DIRECTIONS FOR THIS TASK:
What is wanted is every record, duplicated word for word.

RECORDS FOR THIS TASK:
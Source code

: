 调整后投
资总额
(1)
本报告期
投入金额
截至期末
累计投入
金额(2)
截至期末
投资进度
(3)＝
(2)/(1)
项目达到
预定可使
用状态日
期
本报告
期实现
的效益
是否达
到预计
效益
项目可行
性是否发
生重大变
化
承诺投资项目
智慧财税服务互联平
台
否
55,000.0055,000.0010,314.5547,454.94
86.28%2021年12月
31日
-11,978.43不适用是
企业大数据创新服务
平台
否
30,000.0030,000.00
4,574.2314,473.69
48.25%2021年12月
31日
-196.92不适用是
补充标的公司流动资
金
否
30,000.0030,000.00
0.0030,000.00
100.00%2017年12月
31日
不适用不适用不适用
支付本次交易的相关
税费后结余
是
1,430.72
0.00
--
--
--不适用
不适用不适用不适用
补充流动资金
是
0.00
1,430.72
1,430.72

SOLUTION:
Source code

: 调整后投
资总额
(1)
本报告期
投入金额
截至期末
累计投入
金额(2)
截至期末
投资进度
(3)＝
(2)/(1)
项目达到
预定可使
用状态日
期
本报告
期实现
的效益
是否达
到预计
效益
项目可行
性是否发
生重大变
化
承诺投资项目
智慧财税服务互联平
台
否
55,000.0055,000.0010,314.5547,454.94
86.28%2021年12月
31日
-11,978.43不适用是
企业大数据创新服务
平台
否
30,000.0030,000.00
4,574.2314,473.69
48.25%2021年12月
31日
-196.92不适用是
补充标的公司流动资
金
否
30,000.0030,000.00
0.0030,000.00
100.00%2017年12月
31日
不适用不适用不适用
支付本次交易的相关
税费后结余
是
1,430.72
0.00
--
--
--不适用
不适用不适用不适用
补充流动资金
是
0.00
1,430.72
1,430.72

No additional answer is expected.